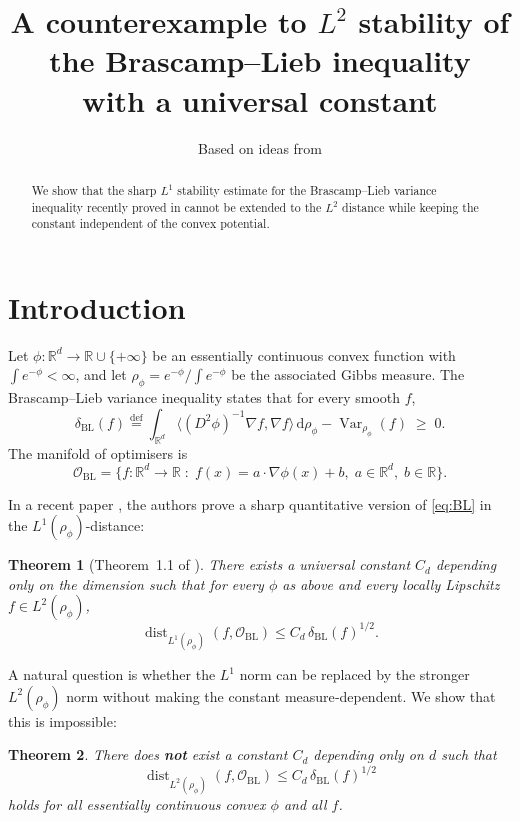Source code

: \documentclass{article}
\title{A counterexample to $L^2$ stability of the Brascamp--Lieb inequality\\
with a universal constant}
\author{Based on ideas from \cite{BLpaper}}
\date{}
\newtheorem{theorem}{Theorem}[section]
\theoremstyle{definition}
\theoremstyle{remark}
\DeclareMathOperator{\Var}{Var}
\DeclareMathOperator{\dist}{dist}
\begin{document}
\maketitle

\begin{abstract}
We show that the sharp $L^1$ stability estimate for the Brascamp--Lieb variance inequality
recently proved in \cite{BLpaper} cannot be extended to the $L^2$ distance while keeping the
constant independent of the convex potential.
\end{abstract}

\section{Introduction}
Let $\phi:\mathbb{R}^d\to\mathbb{R}\cup\{+\infty\}$ be an essentially continuous convex function
with $\int e^{-\phi}<\infty$, and let $\rho_\phi = e^{-\phi}/\int e^{-\phi}$ be the associated
Gibbs measure.  The Brascamp--Lieb variance inequality \cite{BL76,BL00} states that for every
smooth $f$,
\begin{equation}\label{eq:BL}
\delta_{\mathrm{BL}}(f)\stackrel{\text{def}}{=}
\int_{\mathbb{R}^d}\bigl\langle (D^2\phi)^{-1}\nabla f,\nabla f\bigr\rangle\,\mathrm{d}\rho_\phi
-\Var_{\rho_\phi}(f)\;\ge\;0 .
\end{equation}
The manifold of optimisers is
\[
\mathcal{O}_{\mathrm{BL}} =
\{f:\mathbb{R}^d\to\mathbb{R} \;:\; f(x)=a\cdot\nabla\phi(x)+b,\; a\in\mathbb{R}^d,\; b\in\mathbb{R}\}.
\]

In a recent paper \cite{BLpaper}, the authors prove a sharp quantitative version of \eqref{eq:BL} in the
$L^1(\rho_\phi)$-distance:
\begin{theorem}[Theorem~1.1 of \cite{BLpaper}]\label{thm:L1}
There exists a universal constant $C_d$ depending only on the dimension such that for every $\phi$ as above
and every locally Lipschitz $f\in L^2(\rho_\phi)$,
\[
\dist_{L^1(\rho_\phi)}(f,\mathcal{O}_{\mathrm{BL}})\le C_d\,\delta_{\mathrm{BL}}(f)^{1/2}.
\]
\end{theorem}
A natural question is whether the $L^1$ norm can be replaced by the stronger $L^2(\rho_\phi)$ norm
without making the constant measure‑dependent.  We show that this is impossible:
\begin{theorem}\label{thm:L2fail}
There does \textbf{not} exist a constant $C_d$ depending only on $d$ such that
\[
\dist_{L^2(\rho_\phi)}(f,\mathcal{O}_{\mathrm{BL}})\le C_d\,\delta_{\mathrm{BL}}(f)^{1/2}
\]
holds for all essentially continuous convex $\phi$ and all $f$.
\end{theorem}
\end{document}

- - - -

◆ Your assignment:
Output the data above in full. Skip every picture.

◆ Output:
Source code

: \documentclass{article}
\title{A counterexample to $L^2$ stability of the Brascamp--Lieb inequality\\
with a universal constant}
\author{Based on ideas from \cite{BLpaper}}
\date{}
\newtheorem{theorem}{Theorem}[section]
\theoremstyle{definition}
\theoremstyle{remark}
\DeclareMathOperator{\Var}{Var}
\DeclareMathOperator{\dist}{dist}
\begin{document}
\maketitle

\begin{abstract}
We show that the sharp $L^1$ stability estimate for the Brascamp--Lieb variance inequality
recently proved in \cite{BLpaper} cannot be extended to the $L^2$ distance while keeping the
constant independent of the convex potential.
\end{abstract}

\section{Introduction}
Let $\phi:\mathbb{R}^d\to\mathbb{R}\cup\{+\infty\}$ be an essentially continuous convex function
with $\int e^{-\phi}<\infty$, and let $\rho_\phi = e^{-\phi}/\int e^{-\phi}$ be the associated
Gibbs measure.  The Brascamp--Lieb variance inequality \cite{BL76,BL00} states that for every
smooth $f$,
\begin{equation}\label{eq:BL}
\delta_{\mathrm{BL}}(f)\stackrel{\text{def}}{=}
\int_{\mathbb{R}^d}\bigl\langle (D^2\phi)^{-1}\nabla f,\nabla f\bigr\rangle\,\mathrm{d}\rho_\phi
-\Var_{\rho_\phi}(f)\;\ge\;0 .
\end{equation}
The manifold of optimisers is
\[
\mathcal{O}_{\mathrm{BL}} =
\{f:\mathbb{R}^d\to\mathbb{R} \;:\; f(x)=a\cdot\nabla\phi(x)+b,\; a\in\mathbb{R}^d,\; b\in\mathbb{R}\}.
\]

In a recent paper \cite{BLpaper}, the authors prove a sharp quantitative version of \eqref{eq:BL} in the
$L^1(\rho_\phi)$-distance:
\begin{theorem}[Theorem~1.1 of \cite{BLpaper}]\label{thm:L1}
There exists a universal constant $C_d$ depending only on the dimension such that for every $\phi$ as above
and every locally Lipschitz $f\in L^2(\rho_\phi)$,
\[
\dist_{L^1(\rho_\phi)}(f,\mathcal{O}_{\mathrm{BL}})\le C_d\,\delta_{\mathrm{BL}}(f)^{1/2}.
\]
\end{theorem}
A natural question is whether the $L^1$ norm can be replaced by the stronger $L^2(\rho_\phi)$ norm
without making the constant measure‑dependent.  We show that this is impossible:
\begin{theorem}\label{thm:L2fail}
There does \textbf{not} exist a constant $C_d$ depending only on $d$ such that
\[
\dist_{L^2(\rho_\phi)}(f,\mathcal{O}_{\mathrm{BL}})\le C_d\,\delta_{\mathrm{BL}}(f)^{1/2}
\]
holds for all essentially continuous convex $\phi$ and all $f$.
\end{theorem}
\end{document}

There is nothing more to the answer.